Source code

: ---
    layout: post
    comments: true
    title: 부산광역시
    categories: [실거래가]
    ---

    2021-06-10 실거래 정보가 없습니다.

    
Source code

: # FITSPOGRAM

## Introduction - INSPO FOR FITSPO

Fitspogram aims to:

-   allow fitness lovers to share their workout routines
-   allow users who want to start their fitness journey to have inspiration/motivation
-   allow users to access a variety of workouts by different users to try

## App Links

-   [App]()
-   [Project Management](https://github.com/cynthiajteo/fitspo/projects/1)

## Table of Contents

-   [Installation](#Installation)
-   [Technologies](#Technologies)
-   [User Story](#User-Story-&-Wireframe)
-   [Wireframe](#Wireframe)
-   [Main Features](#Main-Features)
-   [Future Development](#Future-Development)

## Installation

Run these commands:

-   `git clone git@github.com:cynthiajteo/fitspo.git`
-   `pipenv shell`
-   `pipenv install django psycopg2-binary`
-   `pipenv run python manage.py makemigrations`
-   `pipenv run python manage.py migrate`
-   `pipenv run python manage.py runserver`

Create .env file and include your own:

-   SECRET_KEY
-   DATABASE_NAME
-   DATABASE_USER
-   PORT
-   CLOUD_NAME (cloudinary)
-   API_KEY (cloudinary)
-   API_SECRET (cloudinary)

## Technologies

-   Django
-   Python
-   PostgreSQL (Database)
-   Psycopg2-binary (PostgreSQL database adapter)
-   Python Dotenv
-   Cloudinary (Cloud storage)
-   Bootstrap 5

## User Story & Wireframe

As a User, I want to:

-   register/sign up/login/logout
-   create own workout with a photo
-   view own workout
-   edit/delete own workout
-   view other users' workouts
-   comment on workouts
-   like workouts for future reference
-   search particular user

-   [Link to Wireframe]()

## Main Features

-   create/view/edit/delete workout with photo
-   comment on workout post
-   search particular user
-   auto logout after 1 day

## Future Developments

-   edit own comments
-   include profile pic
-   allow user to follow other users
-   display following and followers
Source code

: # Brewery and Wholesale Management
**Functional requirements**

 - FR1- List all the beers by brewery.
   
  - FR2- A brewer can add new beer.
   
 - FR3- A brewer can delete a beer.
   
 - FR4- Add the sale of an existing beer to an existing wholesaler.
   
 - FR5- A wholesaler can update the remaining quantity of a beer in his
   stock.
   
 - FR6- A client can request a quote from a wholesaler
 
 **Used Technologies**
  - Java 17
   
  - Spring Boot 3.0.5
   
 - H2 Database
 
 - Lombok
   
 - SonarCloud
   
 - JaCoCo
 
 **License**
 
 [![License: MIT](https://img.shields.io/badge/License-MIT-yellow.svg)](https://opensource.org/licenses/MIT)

⁂

» WHAT YOU WILL DO
When you copy the data, keep every line word for word.

» OUTPUT
Source code

: ---
    layout: post
    comments: true
    title: 부산광역시
    categories: [실거래가]
    ---

    2021-06-10 실거래 정보가 없습니다.

    
Source code

: # FITSPOGRAM

## Introduction - INSPO FOR FITSPO

Fitspogram aims to:

-   allow fitness lovers to share their workout routines
-   allow users who want to start their fitness journey to have inspiration/motivation
-   allow users to access a variety of workouts by different users to try

## App Links

-   [App]()
-   [Project Management](https://github.com/cynthiajteo/fitspo/projects/1)

## Table of Contents

-   [Installation](#Installation)
-   [Technologies](#Technologies)
-   [User Story](#User-Story-&-Wireframe)
-   [Wireframe](#Wireframe)
-   [Main Features](#Main-Features)
-   [Future Development](#Future-Development)

## Installation

Run these commands:

-   `git clone git@github.com:cynthiajteo/fitspo.git`
-   `pipenv shell`
-   `pipenv install django psycopg2-binary`
-   `pipenv run python manage.py makemigrations`
-   `pipenv run python manage.py migrate`
-   `pipenv run python manage.py runserver`

Create .env file and include your own:

-   SECRET_KEY
-   DATABASE_NAME
-   DATABASE_USER
-   PORT
-   CLOUD_NAME (cloudinary)
-   API_KEY (cloudinary)
-   API_SECRET (cloudinary)

## Technologies

-   Django
-   Python
-   PostgreSQL (Database)
-   Psycopg2-binary (PostgreSQL database adapter)
-   Python Dotenv
-   Cloudinary (Cloud storage)
-   Bootstrap 5

## User Story & Wireframe

As a User, I want to:

-   register/sign up/login/logout
-   create own workout with a photo
-   view own workout
-   edit/delete own workout
-   view other users' workouts
-   comment on workouts
-   like workouts for future reference
-   search particular user

-   [Link to Wireframe]()

## Main Features

-   create/view/edit/delete workout with photo
-   comment on workout post
-   search particular user
-   auto logout after 1 day

## Future Developments

-   edit own comments
-   include profile pic
-   allow user to follow other users
-   display following and followers
Source code

: # Brewery and Wholesale Management
**Functional requirements**

 - FR1- List all the beers by brewery.
   
  - FR2- A brewer can add new beer.
   
 - FR3- A brewer can delete a beer.
   
 - FR4- Add the sale of an existing beer to an existing wholesaler.
   
 - FR5- A wholesaler can update the remaining quantity of a beer in his
   stock.
   
 - FR6- A client can request a quote from a wholesaler
 
 **Used Technologies**
  - Java 17
   
  - Spring Boot 3.0.5
   
 - H2 Database
 
 - Lombok
   
 - SonarCloud
   
 - JaCoCo
 
 **License**
 
 [![License: MIT](https://img.shields.io/badge/License-MIT-yellow.svg)](https://opensource.org/licenses/MIT)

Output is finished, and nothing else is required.